Showing posts with label scraps. Show all posts
Showing posts with label scraps. Show all posts

Wednesday, November 15, 2017

Scrappy


Last night I finished eight placemats. This project started with sorting and organizing the chest of drawers that holds quilt projects and fabric scraps. When I was teaching and my children were at home, I bought quite a few fat quarters. They weren't expensive and made me feel like I was quilting when I wasn't. Anyway, the cleaning project turned into a creative mess on my sewing table. Funny how that happens.

I pulled out quilt blocks that were never sewed into a quilt because they were the wrong color or size or just plain wonky. I retrieved a few fat quarters for the backing. As I sewed pieces and blocks into rectangles, I didn't worry about all points and corners matching. I just sliced and diced until the edges were straight and the mats were sort of the same size. In the past, I worked hard to piece accurately because I enjoyed precision. On this project, I cut and sewed to my heart's content and the randomness was freeing. Really, I think I need to break the quilting rules more often.


I finished two placemats before a cataract obscured my vision. On one of those mats, the backing is is wrong side out. I hadn't even noticed. I just left the mat as is, I doubt anyone at my house will turn over a placemat to examine the back side. I never would have settled for such imperfection in my younger quilting days. Another rule tossed aside.
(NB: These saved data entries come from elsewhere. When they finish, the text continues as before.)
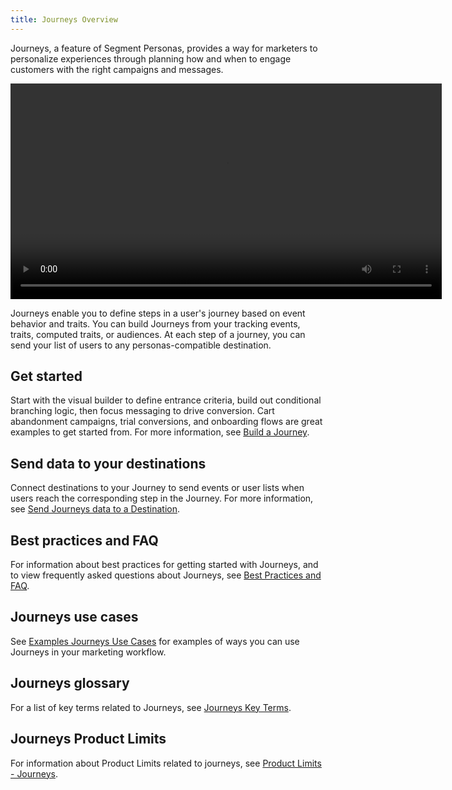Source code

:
 ```yaml
---
title: Journeys Overview
---
```


Journeys, a feature of Segment Personas, provides a way for marketers to personalize experiences through planning how and when to engage customers with the right campaigns and messages.

<video width="690px" controls autoplay>
  <source src="images/journeys-teaser.webm" type="video/webm">
  <source src="images/journeys-teaser.mp4" type="video/mp4">
</video>

Journeys enable you to define steps in a user's journey based on event behavior and traits. You can build Journeys from your tracking events, traits, computed traits, or audiences. At each step of a journey, you can send your list of users to any personas-compatible destination.

## Get started

Start with the visual builder to define entrance criteria, build out conditional branching logic, then focus messaging to drive conversion. Cart abandonment campaigns, trial conversions, and onboarding flows are great examples to get started from. For more information, see [Build a Journey](/docs/personas/journeys/build-journey.md).

## Send data to your destinations

Connect destinations to your Journey to send events or user lists when users reach the corresponding step in the Journey. For more information, see [Send Journeys data to a Destination](/docs/personas/journeys/send-data).

## Best practices and FAQ

For information about best practices for getting started with Journeys, and to view frequently asked questions about Journeys, see [Best Practices and FAQ](/docs/personas/journeys/faq-best-practices).

## Journeys use cases

See [Examples Journeys Use Cases](/docs/personas/journeys/use-cases/) for examples of ways you can use Journeys in your marketing workflow.

## Journeys glossary

For a list of key terms related to Journeys, see [Journeys Key Terms](/docs/personas/journeys/key-terms).

## Journeys Product Limits

For information about Product Limits related to journeys, see [Product Limits - Journeys](/docs/personas/product-limits#journeys).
This week I sewed backs to the fronts before hand stitching up the small opening left for turning the pieces right side out. I fused sturdy interfacing to the fronts hoping not to need any machine quilting. The placemats would hold together better if I machined quilted along a few seams. Who knows I may break another rule and leave them as they are now.

Scrappy means made of scraps - bits and pieces. It also means being fiesty or having a determined spirit. Hmm, if the scrap fits, maybe I should wear it. 
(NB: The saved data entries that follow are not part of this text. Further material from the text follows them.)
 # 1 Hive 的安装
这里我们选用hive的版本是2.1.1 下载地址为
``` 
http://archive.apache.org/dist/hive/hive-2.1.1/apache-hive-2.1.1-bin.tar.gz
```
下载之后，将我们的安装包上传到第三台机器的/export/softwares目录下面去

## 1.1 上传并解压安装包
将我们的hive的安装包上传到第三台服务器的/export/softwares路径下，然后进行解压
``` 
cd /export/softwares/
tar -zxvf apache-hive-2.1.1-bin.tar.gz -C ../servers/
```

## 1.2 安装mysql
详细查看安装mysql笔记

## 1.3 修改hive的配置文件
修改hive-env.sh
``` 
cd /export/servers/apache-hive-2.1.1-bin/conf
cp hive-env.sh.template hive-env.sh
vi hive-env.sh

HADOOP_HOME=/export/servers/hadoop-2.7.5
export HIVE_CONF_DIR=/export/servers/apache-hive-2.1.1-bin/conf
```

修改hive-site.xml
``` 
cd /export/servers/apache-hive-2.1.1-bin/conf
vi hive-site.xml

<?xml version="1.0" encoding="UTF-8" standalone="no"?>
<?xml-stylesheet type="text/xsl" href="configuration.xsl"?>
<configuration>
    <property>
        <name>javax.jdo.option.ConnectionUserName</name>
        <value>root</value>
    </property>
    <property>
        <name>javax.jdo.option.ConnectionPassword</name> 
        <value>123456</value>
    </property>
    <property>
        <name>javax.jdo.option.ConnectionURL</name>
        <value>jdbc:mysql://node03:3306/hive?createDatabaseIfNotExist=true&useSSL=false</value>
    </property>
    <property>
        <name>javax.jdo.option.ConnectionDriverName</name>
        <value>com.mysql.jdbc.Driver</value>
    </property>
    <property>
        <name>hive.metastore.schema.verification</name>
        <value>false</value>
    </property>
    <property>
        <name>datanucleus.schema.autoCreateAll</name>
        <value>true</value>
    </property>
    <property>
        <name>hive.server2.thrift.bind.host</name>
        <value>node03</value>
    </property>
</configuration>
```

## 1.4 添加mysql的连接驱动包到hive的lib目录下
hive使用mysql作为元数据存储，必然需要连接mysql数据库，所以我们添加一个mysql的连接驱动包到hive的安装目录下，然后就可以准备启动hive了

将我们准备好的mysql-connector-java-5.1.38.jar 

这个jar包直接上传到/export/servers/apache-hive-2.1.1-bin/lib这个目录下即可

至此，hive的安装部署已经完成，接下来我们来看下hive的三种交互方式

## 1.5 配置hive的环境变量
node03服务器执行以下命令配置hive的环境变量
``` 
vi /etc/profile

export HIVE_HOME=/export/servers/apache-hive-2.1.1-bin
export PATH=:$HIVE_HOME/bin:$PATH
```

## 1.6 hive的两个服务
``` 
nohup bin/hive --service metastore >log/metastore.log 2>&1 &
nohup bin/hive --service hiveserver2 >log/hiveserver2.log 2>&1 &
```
Linking up with Kat's Unravelers - not ravelers as I wrote last week. I continue to savor Eleanor Roosevelt's short pieces in My Day.  If ever there was a woman with a determined spirit, she was one. Last night I kitchenered the Shallows Cowl together. This project is that perfect match between yarn and pattern. While knitting, I listened to How The Light Gets In by Louise Penny.


Will Inspector Gamache and his friends succeed in solving the intrigue going on in the Quebec police force? I suspect it might take another book but won't know for sure until I listen to the end. I do love that quote by Leonard Cohen, "There is a crack in everything. That's how the light gets in."  I'm enjoying both books.